Na verdade, estava louco para vê-la de novo. Ainda mais que agora, ela parecia mais natural e confortável com ele. E isso lhe deixava com a consciência pesada. Se sentia culpado ao se aproximar dela. Porque... não era Cameron. Era outra...
Mas que mal teria se... se aproximasse dela? Sem segundas intenções, claro. Ela precisa de alguém, uma companhia. Qual o mal de sair com ela? Levá-la para jantar, tomar umas cervejas, rir , conversar, beijar, fazer amor...
Não, não, não. Não, Chase, não!
Pra ela, você é um desconhecido. Você tá aproveitando a situação. Ela vai lhe culpar, por ter aproveitado o fato dela não lembrar de nada.
Chase fechou os olhos e bateu a testa no volante do carro.
- Ai, Cameron, saia da minha cabeça...
Alguém buzinou alto e ele se assustou.
- Vai você, filho da puta!
Ligou o rádio. Precisava ouvir música, novidades, atualidades.
Ele suspirou ao ouvir a voz de Chris Martin, e se pegou cantando junto:
- "I awake to find no peace of mind/ I said, how do you live as a fugitive?/ Down here where I cannot see so clear/ I said, what do I know?/ Show me the right way to go.".
Aquele mundo em que ele vivia que parecia ser resumir em diagnósticos e Cameron, estava o transformando num ET.
- "And the spies came out of the water/ But you're feeling so bad 'cause you know/ But the spies hide out in every corner/ But you can't touch them no/ 'Cause they're all spies."
Em pouco tempo a música acabou, e o locutor começou a dar notícias do tempo, do transito e o que entraria em cartaz no cinema no dia seguinte. Foi então que Chase se lembrou:
- Hoje é quinta! Já tava esquecendo. Eles vão me matar!
XXX
Chase jogou a bolsa em cima do sofá, e arremessou longe sua jaqueta de couro. Apertão o botão da secretária eletrônica antes de parar na frente da geladeira.
- Oi, Dr. Chase, eu sou Analucia, sou enfermeira do centro cirúrgico. Peguei seu telefone com Libby, e pensei se você não estava a fim de sair no fim de semana. Se quiser, vou trabalhar a tarde, você me dá um toque. Tchau. – bip. Mudou de mensagem.
- Vai sonhando. – ele murmurou, engolindo o conteúdo de uma lata de cerveja.
- Oi, Robert, é Allison... – Chase engasgou, molhando a camisa. – Estou ligando só pra dizer que já voltei de Chicago. Não ajudou muito lá. Melhor estar aqui perto de vo... Bem, eu já estou em casa e pensei em te ver, falar com você, mas eu não lembro seu endereço, então pensei que seria mais fácil você vir aqui. Se quiser, ou se puder, claro... Talvez não, você provavelmente trabalhou o dia todo... mas o convite está de pé. – e desligou. – Não há mais mensagens.

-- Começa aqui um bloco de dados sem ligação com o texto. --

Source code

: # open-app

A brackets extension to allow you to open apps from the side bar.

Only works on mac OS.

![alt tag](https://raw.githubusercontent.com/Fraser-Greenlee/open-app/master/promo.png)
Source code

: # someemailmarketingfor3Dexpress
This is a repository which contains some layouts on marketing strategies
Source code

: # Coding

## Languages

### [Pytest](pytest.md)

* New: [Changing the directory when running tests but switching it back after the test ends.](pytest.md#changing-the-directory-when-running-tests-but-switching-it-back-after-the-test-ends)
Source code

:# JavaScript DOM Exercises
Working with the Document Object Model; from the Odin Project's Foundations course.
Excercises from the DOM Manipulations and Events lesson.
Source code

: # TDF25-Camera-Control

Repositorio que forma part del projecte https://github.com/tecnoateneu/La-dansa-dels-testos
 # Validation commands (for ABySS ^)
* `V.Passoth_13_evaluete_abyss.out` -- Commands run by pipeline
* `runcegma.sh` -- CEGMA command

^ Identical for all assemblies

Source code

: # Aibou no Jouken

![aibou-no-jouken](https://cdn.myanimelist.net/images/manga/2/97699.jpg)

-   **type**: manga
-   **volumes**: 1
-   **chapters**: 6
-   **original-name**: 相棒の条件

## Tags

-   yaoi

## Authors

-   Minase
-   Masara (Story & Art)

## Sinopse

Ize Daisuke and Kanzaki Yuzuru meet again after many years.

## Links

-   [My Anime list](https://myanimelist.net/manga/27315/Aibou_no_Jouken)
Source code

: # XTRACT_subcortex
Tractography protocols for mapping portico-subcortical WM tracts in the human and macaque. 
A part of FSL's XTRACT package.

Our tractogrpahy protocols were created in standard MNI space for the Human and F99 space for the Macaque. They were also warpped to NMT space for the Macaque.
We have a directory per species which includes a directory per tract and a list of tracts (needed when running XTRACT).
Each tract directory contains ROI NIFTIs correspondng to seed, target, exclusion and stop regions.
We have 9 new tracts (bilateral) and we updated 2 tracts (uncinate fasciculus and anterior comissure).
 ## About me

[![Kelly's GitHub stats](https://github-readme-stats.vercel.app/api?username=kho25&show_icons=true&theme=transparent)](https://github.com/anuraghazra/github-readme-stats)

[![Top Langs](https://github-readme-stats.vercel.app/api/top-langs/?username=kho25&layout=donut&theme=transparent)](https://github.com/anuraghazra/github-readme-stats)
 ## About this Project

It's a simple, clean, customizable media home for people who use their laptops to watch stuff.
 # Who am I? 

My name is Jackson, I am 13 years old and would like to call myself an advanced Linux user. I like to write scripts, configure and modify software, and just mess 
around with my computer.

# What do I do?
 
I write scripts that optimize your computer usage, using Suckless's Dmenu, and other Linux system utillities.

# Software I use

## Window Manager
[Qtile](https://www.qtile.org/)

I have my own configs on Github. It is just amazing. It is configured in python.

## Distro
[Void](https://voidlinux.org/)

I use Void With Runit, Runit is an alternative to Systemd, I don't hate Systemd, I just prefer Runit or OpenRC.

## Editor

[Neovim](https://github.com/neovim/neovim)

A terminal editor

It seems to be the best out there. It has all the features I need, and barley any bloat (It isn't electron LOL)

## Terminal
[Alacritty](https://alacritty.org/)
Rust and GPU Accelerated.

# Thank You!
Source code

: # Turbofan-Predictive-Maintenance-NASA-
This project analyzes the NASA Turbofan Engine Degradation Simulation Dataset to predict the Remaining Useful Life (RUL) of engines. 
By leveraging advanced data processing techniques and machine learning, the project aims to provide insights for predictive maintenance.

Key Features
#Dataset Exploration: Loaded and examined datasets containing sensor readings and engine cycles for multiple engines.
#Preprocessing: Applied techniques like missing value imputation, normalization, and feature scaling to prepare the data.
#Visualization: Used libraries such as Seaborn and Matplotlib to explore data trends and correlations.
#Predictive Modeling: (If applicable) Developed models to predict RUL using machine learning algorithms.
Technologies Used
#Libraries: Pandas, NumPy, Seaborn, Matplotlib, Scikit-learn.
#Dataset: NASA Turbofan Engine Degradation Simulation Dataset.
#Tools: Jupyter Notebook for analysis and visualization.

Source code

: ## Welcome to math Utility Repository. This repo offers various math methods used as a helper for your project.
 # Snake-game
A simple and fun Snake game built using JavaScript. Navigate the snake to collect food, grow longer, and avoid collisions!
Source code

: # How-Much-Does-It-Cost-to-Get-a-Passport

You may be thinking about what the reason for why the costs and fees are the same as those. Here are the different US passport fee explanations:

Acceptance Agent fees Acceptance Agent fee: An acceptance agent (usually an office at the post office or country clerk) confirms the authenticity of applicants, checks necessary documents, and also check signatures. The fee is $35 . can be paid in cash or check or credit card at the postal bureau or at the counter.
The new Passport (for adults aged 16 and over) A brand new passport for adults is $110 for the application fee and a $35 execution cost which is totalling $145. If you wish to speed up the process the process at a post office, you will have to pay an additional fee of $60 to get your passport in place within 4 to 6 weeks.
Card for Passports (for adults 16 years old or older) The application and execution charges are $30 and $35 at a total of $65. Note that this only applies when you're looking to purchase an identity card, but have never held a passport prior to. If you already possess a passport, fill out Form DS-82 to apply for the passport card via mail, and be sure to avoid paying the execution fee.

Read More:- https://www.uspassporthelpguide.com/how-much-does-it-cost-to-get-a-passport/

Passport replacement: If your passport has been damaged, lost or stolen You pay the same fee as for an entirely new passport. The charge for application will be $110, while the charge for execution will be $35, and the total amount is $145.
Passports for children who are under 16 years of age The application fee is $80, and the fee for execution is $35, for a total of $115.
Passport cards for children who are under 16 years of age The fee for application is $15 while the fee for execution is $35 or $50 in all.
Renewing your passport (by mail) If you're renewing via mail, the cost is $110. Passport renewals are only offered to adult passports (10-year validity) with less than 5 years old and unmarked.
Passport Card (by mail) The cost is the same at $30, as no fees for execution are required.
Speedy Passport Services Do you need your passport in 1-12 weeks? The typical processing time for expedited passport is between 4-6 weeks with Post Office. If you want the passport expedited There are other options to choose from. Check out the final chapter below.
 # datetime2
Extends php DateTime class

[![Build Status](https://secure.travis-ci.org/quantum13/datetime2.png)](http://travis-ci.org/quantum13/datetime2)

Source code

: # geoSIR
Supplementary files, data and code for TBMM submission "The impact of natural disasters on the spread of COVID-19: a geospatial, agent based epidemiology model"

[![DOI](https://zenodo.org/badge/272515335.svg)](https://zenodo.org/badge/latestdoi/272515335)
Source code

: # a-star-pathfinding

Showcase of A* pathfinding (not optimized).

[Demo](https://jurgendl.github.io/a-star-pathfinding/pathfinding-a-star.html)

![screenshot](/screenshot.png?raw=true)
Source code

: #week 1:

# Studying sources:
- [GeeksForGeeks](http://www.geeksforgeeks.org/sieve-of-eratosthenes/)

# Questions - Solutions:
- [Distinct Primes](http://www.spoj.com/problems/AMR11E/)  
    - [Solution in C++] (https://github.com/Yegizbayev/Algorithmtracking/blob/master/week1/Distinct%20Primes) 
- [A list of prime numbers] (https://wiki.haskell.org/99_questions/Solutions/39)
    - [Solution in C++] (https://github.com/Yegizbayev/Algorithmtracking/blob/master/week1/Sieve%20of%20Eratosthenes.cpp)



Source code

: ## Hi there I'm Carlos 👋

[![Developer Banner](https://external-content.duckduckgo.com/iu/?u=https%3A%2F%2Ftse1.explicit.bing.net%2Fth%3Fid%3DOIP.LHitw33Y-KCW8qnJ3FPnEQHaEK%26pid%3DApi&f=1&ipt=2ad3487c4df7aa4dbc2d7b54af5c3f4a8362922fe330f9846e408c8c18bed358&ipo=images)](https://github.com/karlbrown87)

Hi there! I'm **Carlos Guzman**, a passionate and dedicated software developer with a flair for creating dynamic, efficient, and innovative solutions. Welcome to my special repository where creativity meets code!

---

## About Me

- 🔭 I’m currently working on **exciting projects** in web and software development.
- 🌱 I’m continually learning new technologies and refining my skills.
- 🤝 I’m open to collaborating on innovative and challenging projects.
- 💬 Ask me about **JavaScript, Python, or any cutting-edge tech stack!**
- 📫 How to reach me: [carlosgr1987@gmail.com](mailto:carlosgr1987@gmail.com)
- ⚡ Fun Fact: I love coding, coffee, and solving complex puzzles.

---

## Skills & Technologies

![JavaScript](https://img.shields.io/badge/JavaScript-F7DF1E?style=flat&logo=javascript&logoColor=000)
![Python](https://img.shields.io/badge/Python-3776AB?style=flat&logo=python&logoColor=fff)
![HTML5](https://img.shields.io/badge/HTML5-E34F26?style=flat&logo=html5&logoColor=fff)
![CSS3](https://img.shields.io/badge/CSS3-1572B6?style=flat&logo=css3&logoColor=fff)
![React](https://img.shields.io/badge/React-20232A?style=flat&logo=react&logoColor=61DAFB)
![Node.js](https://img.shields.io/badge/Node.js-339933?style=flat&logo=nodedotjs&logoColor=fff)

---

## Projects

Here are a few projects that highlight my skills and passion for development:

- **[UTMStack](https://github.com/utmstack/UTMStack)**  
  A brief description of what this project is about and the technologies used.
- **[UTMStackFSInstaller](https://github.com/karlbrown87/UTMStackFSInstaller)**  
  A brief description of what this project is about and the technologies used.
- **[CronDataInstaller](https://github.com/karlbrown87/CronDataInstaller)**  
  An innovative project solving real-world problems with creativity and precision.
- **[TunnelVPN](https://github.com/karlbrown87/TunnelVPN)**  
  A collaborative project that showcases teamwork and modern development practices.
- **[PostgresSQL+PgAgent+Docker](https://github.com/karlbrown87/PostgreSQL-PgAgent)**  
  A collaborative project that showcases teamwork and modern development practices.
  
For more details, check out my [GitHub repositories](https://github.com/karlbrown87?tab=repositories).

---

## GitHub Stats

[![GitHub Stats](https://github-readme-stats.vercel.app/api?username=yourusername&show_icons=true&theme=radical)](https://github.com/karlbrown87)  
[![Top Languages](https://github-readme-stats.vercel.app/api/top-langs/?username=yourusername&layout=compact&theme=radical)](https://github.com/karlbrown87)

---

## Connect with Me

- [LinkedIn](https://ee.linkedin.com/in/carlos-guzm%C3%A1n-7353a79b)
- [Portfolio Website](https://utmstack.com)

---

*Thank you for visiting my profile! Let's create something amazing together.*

Chase ficou fitando a máquina como se nunca a tivesse visto antes. Ele abandonou a lata de cerveja em cima do balcão e voou até o sofá, pegando sua jaqueta de couro.
- Você é um idiota, Chase. Você é um idiota. – disse a si mesmo, andando na direção da porta. – Deus, estou tremendo!
E riu.
XXX
Cameron misturava os ingredientes numa panela pequena no fogão, enquanto bebia de uma taça de vinho.
Ela se sentia feliz, animada. Estava adorando a sua vida de mulher independente. Era médica, uma profissional. Tinha um emprego, um bom salário. Podia comprar o que bem entendesse comprar.
Tinha o seu apartamento, onde pudesse ouvir música em qualquer volume e onde podia levar quem quisesse. Onde podia beber vinho de boa qualidade em taças de cristal e podia cozinhar comidas que ela mais gostava.
Engoliu o vinho e beliscou um pedaço de aspargo que tinha acabado de por no molho. Sorriu sentindo o cheiro bom da sua comida e cantarolou com a música que vinha do rádio:
- "Hey, come on try a little/ Nothing is forever/ There´s got to be something better than/ In the middle/ But me & Cinderella/ We put it all together/ We can drive it home/ With one headlight."
Escutou batidas na porta, e estranhou.
Quem seria?
Abaixou o volume do aparelho e atendeu a porta.
Tomou um susto. Era Chase.
- Oi. – ela disse, feliz. Não acredito!
- Oi. Recebi seu recado.
- Que bom que veio. Entre. – ela convidou, e Chase entrou. – Me dá sua jaqueta.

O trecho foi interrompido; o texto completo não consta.